Task data Block Start
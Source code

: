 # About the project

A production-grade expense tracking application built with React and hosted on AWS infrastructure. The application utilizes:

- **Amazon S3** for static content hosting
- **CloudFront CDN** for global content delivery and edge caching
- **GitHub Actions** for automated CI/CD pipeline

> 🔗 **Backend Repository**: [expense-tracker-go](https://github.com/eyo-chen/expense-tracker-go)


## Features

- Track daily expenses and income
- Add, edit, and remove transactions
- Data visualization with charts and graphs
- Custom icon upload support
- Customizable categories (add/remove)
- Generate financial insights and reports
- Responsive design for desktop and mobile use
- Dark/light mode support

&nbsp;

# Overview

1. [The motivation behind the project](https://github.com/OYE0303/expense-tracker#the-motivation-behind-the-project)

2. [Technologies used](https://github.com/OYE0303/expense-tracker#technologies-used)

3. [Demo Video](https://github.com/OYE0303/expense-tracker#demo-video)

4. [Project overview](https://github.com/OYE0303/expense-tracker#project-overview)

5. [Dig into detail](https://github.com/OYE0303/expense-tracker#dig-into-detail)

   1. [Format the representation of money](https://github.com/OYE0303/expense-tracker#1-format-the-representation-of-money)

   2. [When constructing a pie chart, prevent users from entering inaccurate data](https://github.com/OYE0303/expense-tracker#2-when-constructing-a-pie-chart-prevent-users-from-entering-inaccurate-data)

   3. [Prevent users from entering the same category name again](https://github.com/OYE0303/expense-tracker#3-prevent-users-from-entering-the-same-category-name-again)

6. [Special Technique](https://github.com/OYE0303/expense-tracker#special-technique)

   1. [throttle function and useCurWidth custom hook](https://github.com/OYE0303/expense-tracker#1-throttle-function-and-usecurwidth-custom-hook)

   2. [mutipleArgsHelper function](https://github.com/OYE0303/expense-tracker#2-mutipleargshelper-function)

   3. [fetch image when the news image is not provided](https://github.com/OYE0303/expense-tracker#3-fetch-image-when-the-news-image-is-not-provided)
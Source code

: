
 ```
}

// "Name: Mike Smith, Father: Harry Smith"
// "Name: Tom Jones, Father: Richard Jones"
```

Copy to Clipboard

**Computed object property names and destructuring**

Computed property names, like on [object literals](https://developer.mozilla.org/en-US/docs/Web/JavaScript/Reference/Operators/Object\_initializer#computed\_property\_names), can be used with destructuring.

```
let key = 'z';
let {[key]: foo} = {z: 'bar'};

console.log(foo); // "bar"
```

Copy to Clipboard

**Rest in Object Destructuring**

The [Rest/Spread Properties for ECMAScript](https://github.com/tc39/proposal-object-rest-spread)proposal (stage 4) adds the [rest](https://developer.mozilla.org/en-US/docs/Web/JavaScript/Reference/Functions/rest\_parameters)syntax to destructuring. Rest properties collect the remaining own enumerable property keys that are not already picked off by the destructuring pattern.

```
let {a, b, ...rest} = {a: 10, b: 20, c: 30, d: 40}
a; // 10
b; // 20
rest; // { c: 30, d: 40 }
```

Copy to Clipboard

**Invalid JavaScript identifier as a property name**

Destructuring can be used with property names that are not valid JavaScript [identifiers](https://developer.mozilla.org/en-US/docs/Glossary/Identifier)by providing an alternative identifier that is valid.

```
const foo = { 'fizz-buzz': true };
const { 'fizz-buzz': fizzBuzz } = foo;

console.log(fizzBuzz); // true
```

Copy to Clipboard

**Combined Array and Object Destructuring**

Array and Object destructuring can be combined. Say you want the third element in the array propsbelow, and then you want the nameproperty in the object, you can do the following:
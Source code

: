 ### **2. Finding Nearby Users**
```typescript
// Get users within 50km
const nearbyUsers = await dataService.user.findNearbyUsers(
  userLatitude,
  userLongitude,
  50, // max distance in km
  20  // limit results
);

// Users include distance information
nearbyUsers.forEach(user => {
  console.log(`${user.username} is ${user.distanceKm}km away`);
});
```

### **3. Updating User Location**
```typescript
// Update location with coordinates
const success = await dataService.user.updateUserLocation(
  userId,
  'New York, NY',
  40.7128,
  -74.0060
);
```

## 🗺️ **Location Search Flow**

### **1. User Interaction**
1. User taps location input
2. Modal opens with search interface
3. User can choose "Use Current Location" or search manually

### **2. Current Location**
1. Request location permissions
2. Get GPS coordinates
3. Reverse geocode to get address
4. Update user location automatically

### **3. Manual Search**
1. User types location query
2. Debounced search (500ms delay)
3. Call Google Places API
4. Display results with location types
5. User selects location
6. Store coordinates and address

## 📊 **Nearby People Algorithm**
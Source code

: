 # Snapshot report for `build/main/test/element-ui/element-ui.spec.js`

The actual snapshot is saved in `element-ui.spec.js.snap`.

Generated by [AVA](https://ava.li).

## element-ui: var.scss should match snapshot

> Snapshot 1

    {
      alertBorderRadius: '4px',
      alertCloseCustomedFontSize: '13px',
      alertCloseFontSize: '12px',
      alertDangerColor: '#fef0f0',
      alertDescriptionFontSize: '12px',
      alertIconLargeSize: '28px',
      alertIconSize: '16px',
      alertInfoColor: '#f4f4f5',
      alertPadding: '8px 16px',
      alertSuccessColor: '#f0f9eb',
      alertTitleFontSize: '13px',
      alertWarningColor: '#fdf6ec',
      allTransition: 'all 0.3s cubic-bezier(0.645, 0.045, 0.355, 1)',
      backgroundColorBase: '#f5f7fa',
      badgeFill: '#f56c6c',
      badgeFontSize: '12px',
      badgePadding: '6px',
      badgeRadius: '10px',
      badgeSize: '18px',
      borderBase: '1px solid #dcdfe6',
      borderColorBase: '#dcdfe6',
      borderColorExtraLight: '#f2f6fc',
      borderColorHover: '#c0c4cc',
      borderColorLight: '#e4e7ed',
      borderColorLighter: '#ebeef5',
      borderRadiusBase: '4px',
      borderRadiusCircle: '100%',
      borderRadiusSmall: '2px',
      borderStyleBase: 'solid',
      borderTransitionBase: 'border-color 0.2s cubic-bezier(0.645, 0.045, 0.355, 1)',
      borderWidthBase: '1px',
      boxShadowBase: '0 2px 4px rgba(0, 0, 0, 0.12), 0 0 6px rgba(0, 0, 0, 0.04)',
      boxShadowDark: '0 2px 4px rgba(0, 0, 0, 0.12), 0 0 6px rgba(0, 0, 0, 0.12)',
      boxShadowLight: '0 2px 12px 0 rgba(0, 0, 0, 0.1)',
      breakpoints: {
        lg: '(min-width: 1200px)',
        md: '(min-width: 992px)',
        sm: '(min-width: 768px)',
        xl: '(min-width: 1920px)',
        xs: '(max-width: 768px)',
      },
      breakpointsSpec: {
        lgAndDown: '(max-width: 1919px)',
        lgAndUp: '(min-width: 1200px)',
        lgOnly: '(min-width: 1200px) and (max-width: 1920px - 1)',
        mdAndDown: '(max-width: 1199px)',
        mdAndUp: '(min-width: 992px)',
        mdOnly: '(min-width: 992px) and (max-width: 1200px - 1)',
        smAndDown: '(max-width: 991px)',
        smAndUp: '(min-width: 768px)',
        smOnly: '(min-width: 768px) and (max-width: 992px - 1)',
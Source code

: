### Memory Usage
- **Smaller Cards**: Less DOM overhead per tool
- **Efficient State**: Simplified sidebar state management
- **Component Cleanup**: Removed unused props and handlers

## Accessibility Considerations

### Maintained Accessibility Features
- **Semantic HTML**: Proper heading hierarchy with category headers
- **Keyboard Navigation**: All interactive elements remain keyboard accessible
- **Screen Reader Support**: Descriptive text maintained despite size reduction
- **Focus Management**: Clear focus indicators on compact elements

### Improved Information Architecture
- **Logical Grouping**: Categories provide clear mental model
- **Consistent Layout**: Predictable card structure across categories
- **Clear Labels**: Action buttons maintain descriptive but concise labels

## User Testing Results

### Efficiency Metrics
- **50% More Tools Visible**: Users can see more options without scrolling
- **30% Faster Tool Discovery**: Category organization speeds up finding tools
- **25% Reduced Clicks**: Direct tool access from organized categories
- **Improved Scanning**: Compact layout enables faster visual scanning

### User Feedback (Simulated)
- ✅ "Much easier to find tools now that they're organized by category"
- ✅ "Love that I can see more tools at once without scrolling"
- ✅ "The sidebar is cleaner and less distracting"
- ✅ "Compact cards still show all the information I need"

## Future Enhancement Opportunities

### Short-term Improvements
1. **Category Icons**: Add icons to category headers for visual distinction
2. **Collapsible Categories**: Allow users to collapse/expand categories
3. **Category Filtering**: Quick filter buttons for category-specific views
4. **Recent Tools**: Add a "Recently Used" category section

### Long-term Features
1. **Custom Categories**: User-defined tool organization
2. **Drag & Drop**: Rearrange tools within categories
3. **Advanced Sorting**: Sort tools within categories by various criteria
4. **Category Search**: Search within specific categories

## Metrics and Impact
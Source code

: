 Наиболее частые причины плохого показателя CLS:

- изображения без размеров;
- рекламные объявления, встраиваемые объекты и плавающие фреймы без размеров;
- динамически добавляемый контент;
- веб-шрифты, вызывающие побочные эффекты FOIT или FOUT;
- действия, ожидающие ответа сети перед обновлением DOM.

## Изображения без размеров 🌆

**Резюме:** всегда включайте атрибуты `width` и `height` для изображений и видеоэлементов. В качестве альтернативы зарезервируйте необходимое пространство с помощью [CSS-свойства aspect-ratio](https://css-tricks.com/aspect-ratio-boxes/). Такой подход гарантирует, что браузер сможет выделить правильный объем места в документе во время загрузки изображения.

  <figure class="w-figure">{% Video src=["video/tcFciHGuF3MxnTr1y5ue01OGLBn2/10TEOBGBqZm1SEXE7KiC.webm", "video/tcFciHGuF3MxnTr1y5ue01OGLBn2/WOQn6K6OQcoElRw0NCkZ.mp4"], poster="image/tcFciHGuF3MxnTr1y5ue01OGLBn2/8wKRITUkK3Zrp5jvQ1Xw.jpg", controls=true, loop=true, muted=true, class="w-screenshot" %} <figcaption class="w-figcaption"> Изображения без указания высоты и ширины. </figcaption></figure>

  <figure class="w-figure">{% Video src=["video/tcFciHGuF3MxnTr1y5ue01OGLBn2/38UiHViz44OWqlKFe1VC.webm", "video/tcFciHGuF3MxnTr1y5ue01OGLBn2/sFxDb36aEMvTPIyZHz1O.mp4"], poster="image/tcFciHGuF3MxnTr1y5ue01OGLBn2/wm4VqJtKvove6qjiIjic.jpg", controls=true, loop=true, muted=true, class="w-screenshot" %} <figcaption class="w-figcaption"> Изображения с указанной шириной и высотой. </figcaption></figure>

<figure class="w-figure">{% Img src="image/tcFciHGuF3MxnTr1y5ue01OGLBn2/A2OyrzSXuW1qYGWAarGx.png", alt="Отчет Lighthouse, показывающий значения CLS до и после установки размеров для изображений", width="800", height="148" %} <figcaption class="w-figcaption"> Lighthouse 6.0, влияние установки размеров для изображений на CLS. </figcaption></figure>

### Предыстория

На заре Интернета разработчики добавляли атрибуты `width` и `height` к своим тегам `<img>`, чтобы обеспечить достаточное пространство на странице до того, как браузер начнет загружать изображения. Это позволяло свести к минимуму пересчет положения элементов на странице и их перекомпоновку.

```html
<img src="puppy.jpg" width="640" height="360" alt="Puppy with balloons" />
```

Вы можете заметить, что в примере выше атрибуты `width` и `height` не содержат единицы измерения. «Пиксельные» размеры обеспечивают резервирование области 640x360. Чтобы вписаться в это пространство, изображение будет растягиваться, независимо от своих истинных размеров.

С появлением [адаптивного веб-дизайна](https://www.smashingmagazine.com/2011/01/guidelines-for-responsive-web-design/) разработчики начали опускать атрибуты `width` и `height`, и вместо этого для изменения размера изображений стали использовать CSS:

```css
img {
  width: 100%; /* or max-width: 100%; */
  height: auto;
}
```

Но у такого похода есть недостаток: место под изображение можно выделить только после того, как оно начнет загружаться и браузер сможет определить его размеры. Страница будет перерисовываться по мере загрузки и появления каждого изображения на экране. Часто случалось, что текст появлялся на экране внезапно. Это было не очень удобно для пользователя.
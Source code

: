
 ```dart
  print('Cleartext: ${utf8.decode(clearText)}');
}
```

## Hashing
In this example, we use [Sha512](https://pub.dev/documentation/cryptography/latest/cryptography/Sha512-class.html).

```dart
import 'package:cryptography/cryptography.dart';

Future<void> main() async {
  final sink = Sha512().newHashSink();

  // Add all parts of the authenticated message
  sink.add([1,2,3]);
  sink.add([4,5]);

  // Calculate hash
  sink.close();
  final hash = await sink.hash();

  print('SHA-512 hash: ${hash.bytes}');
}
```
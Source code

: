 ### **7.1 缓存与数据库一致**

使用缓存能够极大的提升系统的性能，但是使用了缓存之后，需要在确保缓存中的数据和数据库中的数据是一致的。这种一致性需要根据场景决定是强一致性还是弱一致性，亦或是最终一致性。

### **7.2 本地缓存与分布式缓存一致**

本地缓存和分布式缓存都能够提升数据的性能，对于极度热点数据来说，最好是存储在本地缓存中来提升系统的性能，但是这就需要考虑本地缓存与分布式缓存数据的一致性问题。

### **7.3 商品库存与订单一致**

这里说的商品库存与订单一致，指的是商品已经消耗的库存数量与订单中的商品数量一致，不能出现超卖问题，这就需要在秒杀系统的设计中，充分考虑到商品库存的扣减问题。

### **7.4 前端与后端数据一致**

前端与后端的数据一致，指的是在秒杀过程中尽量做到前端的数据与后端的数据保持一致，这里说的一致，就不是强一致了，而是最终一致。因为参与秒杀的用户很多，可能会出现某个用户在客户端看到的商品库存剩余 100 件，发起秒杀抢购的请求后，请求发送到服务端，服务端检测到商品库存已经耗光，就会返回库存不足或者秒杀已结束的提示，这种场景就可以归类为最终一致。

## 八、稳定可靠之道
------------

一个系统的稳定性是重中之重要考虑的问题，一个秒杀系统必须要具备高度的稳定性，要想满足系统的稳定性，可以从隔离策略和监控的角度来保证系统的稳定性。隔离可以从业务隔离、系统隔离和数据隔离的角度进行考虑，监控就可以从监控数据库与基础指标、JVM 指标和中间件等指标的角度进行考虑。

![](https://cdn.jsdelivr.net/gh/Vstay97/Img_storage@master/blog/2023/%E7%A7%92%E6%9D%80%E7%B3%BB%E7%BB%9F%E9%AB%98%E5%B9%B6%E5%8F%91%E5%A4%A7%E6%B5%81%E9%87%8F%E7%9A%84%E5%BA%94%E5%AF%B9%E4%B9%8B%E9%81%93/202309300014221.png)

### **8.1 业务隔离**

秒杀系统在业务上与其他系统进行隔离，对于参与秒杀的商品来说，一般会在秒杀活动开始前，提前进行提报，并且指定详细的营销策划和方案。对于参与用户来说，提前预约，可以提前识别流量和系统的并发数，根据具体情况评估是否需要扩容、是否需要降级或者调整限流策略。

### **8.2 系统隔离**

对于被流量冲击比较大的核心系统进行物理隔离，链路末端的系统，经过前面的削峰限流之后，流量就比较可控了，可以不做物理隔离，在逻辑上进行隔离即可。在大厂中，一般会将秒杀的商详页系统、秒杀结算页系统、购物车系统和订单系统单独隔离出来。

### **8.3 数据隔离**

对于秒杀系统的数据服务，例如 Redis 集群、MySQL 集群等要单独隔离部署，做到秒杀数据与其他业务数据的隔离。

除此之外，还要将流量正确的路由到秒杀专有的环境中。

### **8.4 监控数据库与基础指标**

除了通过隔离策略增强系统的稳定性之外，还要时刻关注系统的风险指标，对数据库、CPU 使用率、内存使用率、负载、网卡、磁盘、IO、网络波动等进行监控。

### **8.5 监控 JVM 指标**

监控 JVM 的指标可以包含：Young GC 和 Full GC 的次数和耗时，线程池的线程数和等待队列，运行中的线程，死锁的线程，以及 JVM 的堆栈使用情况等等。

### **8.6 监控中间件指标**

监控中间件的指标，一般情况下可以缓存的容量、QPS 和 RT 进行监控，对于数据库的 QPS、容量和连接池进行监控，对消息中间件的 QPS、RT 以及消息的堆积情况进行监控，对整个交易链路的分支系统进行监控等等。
Task data Block End
:: Task to complete ::
From the entries above, extract each line containing "Accessibility".

:: Output of the task ::
## Accessibility Considerations
### Maintained Accessibility Features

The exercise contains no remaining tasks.